The argument for investing in gold
Certainly the case for investing in gold is strong. You don’t have to look too hard to find a rambling article on the internet on why you should invest in the precious metal. The arguments for investing in gold usually centre around proving why we are not in the midst of a gold bubble (an over inflated market which will pop with investors losing millions) with some nod to the fundamentals supporting the gold price. Perhaps one of the most coherent articles on the subject was published on the investment blog Zerohedge.com titled Is Gold A Bubble? 14 Charts, The Facts And The Data Suggest Not. The title is fairly self explanantory and the author, Tyler Durden, makes a few interesting observations.

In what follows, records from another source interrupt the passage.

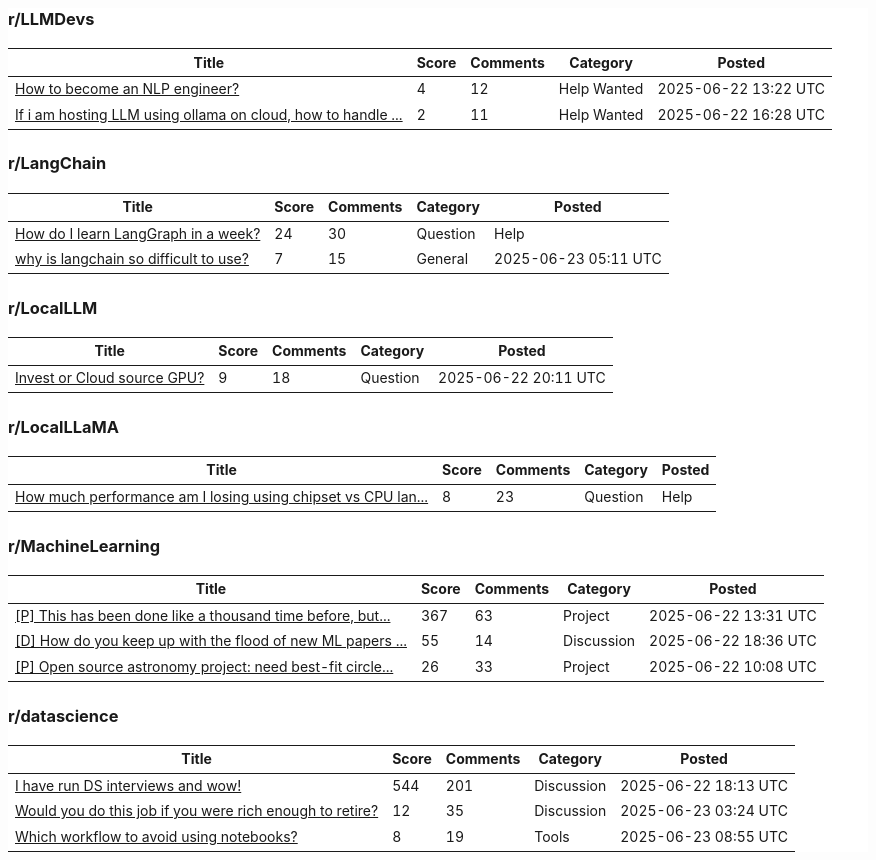 
### r/LLMDevs

| Title | Score | Comments | Category | Posted |
|-------|-------|----------|----------|--------|
| [How to become an NLP engineer?](https://www.reddit.com/comments/1lhnr4k) | 4 | 12 | Help Wanted | 2025-06-22 13:22 UTC |
| [If i am hosting LLM using ollama on cloud, how to handle ...](https://www.reddit.com/comments/1lhs0sb) | 2 | 11 | Help Wanted | 2025-06-22 16:28 UTC |


### r/LangChain

| Title | Score | Comments | Category | Posted |
|-------|-------|----------|----------|--------|
| [How do I learn LangGraph in a week?](https://www.reddit.com/comments/1lhqzg8) | 24 | 30 | Question | Help | 2025-06-22 15:44 UTC |
| [why is langchain so difficult to use?](https://www.reddit.com/comments/1li88s3) | 7 | 15 | General | 2025-06-23 05:11 UTC |


### r/LocalLLM

| Title | Score | Comments | Category | Posted |
|-------|-------|----------|----------|--------|
| [Invest or Cloud source GPU?](https://www.reddit.com/comments/1lhxdvg) | 9 | 18 | Question | 2025-06-22 20:11 UTC |


### r/LocalLLaMA

| Title | Score | Comments | Category | Posted |
|-------|-------|----------|----------|--------|
| [How much performance am I losing using chipset vs CPU lan...](https://www.reddit.com/comments/1lhi8p8) | 8 | 23 | Question | Help | 2025-06-22 07:34 UTC |


### r/MachineLearning

| Title | Score | Comments | Category | Posted |
|-------|-------|----------|----------|--------|
| [\[P\] This has been done like a thousand time before, but...](https://www.reddit.com/comments/1lhny9b) | 367 | 63 | Project | 2025-06-22 13:31 UTC |
| [\[D\] How do you keep up with the flood of new ML papers ...](https://www.reddit.com/comments/1lhv42l) | 55 | 14 | Discussion | 2025-06-22 18:36 UTC |
| [\[P\] Open source astronomy project: need best-fit circle...](https://www.reddit.com/comments/1lhkgha) | 26 | 33 | Project | 2025-06-22 10:08 UTC |


### r/datascience

| Title | Score | Comments | Category | Posted |
|-------|-------|----------|----------|--------|
| [I have run DS interviews and wow!](https://www.reddit.com/comments/1lhuk01) | 544 | 201 | Discussion | 2025-06-22 18:13 UTC |
| [Would you do this job if you were rich enough to retire?](https://www.reddit.com/comments/1li6e4v) | 12 | 35 | Discussion | 2025-06-23 03:24 UTC |
| [Which workflow to avoid using notebooks?](https://www.reddit.com/comments/1libni7) | 8 | 19 | Tools | 2025-06-23 08:55 UTC |
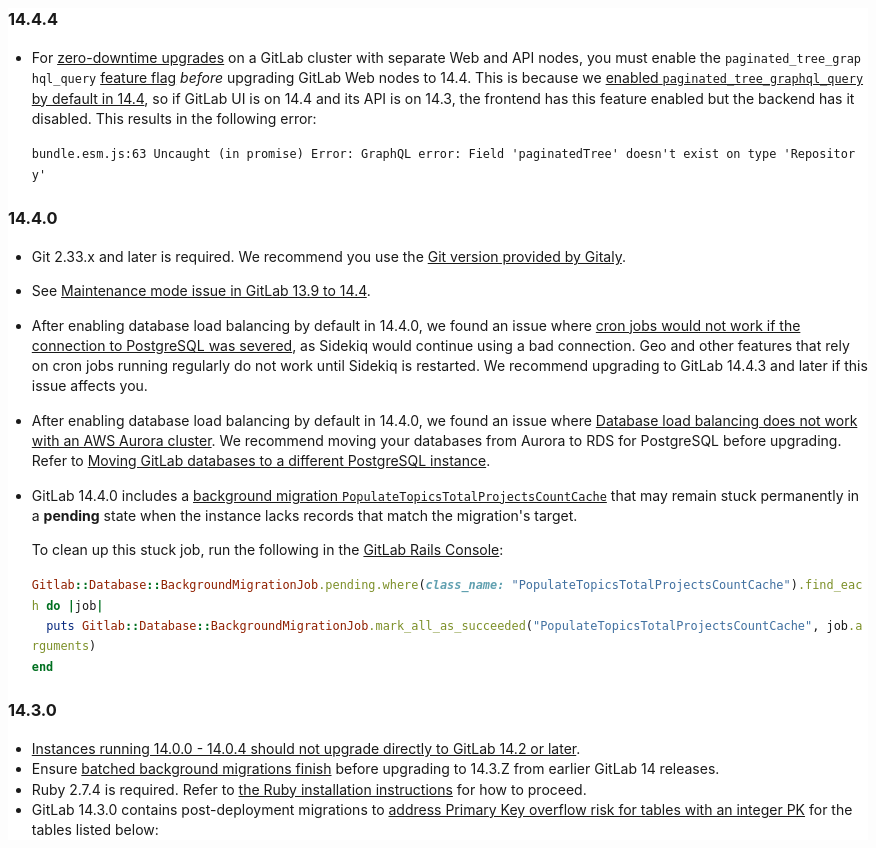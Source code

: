 ### 14.4.4

- For [zero-downtime upgrades](zero_downtime.md) on a GitLab cluster with separate Web and API nodes, you must enable the `paginated_tree_graphql_query` [feature flag](../administration/feature_flags.md#enable-or-disable-the-feature) _before_ upgrading GitLab Web nodes to 14.4.
  This is because we [enabled `paginated_tree_graphql_query` by default in 14.4](https://gitlab.com/gitlab-org/gitlab/-/merge_requests/70913/diffs), so if GitLab UI is on 14.4 and its API is on 14.3, the frontend has this feature enabled but the backend has it disabled. This results in the following error:

  ```shell
  bundle.esm.js:63 Uncaught (in promise) Error: GraphQL error: Field 'paginatedTree' doesn't exist on type 'Repository'
  ```

### 14.4.0

- Git 2.33.x and later is required. We recommend you use the
  [Git version provided by Gitaly](../install/installation.md#git).
- See [Maintenance mode issue in GitLab 13.9 to 14.4](#maintenance-mode-issue-in-gitlab-139-to-144).
- After enabling database load balancing by default in 14.4.0, we found an issue where
  [cron jobs would not work if the connection to PostgreSQL was severed](https://gitlab.com/gitlab-org/gitlab/-/merge_requests/73716),
  as Sidekiq would continue using a bad connection. Geo and other features that rely on
  cron jobs running regularly do not work until Sidekiq is restarted. We recommend
  upgrading to GitLab 14.4.3 and later if this issue affects you.
- After enabling database load balancing by default in 14.4.0, we found an issue where
  [Database load balancing does not work with an AWS Aurora cluster](https://gitlab.com/gitlab-org/gitlab/-/issues/220617).
  We recommend moving your databases from Aurora to RDS for PostgreSQL before
  upgrading. Refer to [Moving GitLab databases to a different PostgreSQL instance](../administration/postgresql/moving.md).
- GitLab 14.4.0 includes a
[background migration `PopulateTopicsTotalProjectsCountCache`](https://gitlab.com/gitlab-org/gitlab/-/merge_requests/71033)
that may remain stuck permanently in a **pending** state when the instance lacks records that match the migration's target.

  To clean up this stuck job, run the following in the [GitLab Rails Console](../administration/operations/rails_console.md):

  ```ruby
  Gitlab::Database::BackgroundMigrationJob.pending.where(class_name: "PopulateTopicsTotalProjectsCountCache").find_each do |job|
    puts Gitlab::Database::BackgroundMigrationJob.mark_all_as_succeeded("PopulateTopicsTotalProjectsCountCache", job.arguments)
  end
  ```

### 14.3.0

- [Instances running 14.0.0 - 14.0.4 should not upgrade directly to GitLab 14.2 or later](#upgrading-to-later-14y-releases).
- Ensure [batched background migrations finish](background_migrations.md#batched-background-migrations) before upgrading
  to 14.3.Z from earlier GitLab 14 releases.
- Ruby 2.7.4 is required. Refer to [the Ruby installation instructions](../install/installation.md#2-ruby)
for how to proceed.
- GitLab 14.3.0 contains post-deployment migrations to [address Primary Key overflow risk for tables with an integer PK](https://gitlab.com/groups/gitlab-org/-/epics/4785) for the tables listed below:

But one of his arguments against there being a bubble I can’t quite swallow. He claims that ‘There is no irrational exuberance or broad based belief amongst journalists, analysts, experts and the public in general that gold is a one way ticket to being rich. Indeed, there continues to be very little coverage of gold in local media and only the occasional coverage in the non specialist financial press. This is especially the case in the UK and Ireland and in the European Union.’
Admittedly the article was written at the start of August but I’m not so sure he’s right . Yesterday, the UK’s best-selling financial magazine, MoneyWeek published the article ‘Gold: has making money ever been easier?’. Now it must be stressed that the author Bill Bonner is essentially sticking two fingers up to everyone (including Warren Buffet) who doubted him and other ‘gold bugs’ – and he likes gold because of its ability to protect wealth. He also admits that whether to buy gold is a bit of a gamble. But the overall tone of the article is of a man vindicated with a gold glint in his eye.
So is gold now a bubble?
James Mackintosh of the FT produced an interesting article this week titled Gold is not yet a bubble. (there’s even an accompanying video). Some of the main arguments for gold not being a bubble are:
- Gold has been a pretty good hedge against inflation historically
- gold bugs point out that the shiny metal is still below its 1980 peak, if adjusted for inflation ($2,400 an ounce in today’s money)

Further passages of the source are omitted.